路上に放置されたスーパーの買い物かご。ウィーン市の世論調査では9割が不法ごみ追放を求めている
【ウィーン28日石井群也】ごみの不法投棄に悩まされている音楽の都・ウィーン市が、違反した市民から罰金を徴収し、警察に刑事告発する「ごみ監視人」制度を来春にも導入する。欧州随一といわれる美しい街並みを観光資源とするだけに、「不法ごみ追放」は緊急課題となっている。

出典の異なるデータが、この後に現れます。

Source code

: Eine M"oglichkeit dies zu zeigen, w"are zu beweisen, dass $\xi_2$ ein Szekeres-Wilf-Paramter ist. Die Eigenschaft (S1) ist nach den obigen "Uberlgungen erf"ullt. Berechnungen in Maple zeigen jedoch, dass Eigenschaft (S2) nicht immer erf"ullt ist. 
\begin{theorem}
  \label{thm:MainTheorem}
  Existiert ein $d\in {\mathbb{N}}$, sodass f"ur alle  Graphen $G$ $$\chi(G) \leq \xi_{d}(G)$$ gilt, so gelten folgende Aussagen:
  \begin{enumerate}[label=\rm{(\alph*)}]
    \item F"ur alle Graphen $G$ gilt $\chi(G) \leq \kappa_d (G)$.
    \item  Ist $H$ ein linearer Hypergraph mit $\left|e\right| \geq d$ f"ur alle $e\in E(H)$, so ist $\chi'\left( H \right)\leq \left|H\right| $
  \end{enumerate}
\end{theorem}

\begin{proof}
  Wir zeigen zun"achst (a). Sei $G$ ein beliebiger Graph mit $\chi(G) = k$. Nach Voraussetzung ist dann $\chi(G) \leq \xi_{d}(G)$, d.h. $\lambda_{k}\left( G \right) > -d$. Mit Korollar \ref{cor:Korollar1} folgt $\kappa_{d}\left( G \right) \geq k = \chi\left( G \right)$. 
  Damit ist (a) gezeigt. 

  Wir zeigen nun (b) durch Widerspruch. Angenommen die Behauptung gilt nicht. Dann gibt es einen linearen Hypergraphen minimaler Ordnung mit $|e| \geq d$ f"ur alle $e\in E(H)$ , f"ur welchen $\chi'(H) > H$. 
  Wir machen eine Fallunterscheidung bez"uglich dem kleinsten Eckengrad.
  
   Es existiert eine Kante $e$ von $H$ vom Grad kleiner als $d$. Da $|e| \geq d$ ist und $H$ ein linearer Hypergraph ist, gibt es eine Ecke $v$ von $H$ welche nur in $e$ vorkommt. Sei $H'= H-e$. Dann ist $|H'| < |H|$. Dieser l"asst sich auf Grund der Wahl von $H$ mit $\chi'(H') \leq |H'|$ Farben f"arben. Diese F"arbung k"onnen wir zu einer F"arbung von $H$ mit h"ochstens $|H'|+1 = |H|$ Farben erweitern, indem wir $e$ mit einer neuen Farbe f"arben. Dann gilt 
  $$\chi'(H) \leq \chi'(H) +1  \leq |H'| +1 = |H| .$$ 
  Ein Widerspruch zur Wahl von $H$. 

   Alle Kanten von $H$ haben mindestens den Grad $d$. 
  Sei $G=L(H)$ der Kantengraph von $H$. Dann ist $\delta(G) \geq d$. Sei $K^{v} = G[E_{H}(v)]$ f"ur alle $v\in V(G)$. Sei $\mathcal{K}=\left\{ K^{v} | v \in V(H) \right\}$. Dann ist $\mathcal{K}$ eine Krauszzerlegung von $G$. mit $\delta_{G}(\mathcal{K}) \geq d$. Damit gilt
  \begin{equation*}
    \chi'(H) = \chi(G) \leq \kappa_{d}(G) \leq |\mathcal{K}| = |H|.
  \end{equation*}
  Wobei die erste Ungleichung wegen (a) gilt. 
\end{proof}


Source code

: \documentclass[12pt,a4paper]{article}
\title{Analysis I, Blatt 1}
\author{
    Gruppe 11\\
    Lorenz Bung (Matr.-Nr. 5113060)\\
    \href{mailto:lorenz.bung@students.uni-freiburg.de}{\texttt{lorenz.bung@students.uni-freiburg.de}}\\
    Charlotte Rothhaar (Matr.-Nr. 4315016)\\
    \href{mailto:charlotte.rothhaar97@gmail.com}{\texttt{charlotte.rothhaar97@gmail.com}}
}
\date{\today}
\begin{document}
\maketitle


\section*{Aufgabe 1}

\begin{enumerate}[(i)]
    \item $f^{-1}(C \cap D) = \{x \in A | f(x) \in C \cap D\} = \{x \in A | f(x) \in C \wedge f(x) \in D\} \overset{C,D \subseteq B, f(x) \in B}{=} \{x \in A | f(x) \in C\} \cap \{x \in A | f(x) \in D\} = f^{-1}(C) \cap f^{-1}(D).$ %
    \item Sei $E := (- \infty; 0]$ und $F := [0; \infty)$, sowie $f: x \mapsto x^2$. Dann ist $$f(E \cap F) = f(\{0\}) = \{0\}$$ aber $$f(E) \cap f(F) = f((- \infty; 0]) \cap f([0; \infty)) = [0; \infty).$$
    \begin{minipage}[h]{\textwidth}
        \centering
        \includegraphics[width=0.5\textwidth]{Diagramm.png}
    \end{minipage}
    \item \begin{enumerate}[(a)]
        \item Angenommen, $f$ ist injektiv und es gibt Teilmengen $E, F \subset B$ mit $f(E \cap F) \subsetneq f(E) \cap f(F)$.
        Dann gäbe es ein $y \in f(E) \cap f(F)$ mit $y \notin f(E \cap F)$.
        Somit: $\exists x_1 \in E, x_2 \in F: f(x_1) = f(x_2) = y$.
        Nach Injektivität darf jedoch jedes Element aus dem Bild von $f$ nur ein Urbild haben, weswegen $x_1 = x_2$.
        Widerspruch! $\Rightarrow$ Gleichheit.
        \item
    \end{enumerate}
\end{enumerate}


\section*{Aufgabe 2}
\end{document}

市は毎日、百二十台のごみ収集車を出動させているが、半数が、指定場所以外に捨てられたり、廃棄が認められていない不法廃棄物の収集に当てられ、その費用は年間七百十万ユーロ(約十一億七千万円)に上る。
軒先やドナウ運河に電気製品や缶、ビンが捨てられ、街路は飼い犬のふんだらけ。スーパーの大型買い物かごを自宅まで押して帰り、そのまま放置された台数が年間三万台というありさまだ。
業を煮やした市議会与党の社会民主党は、不法ごみ対策を提案。千ユーロ(約十六万五千円)以下の罰金額を決め、三十六ユーロ(約五千九百円)までは直接徴収する権限を持つ「ごみ監視人」を市内各所に配置する。
悪質な者には違反切符を切り、警察に告発する。同党のごみ対策責任者は「三十人は配置したい。『欧州一きれいな街』という評判を守らなければ」と話している。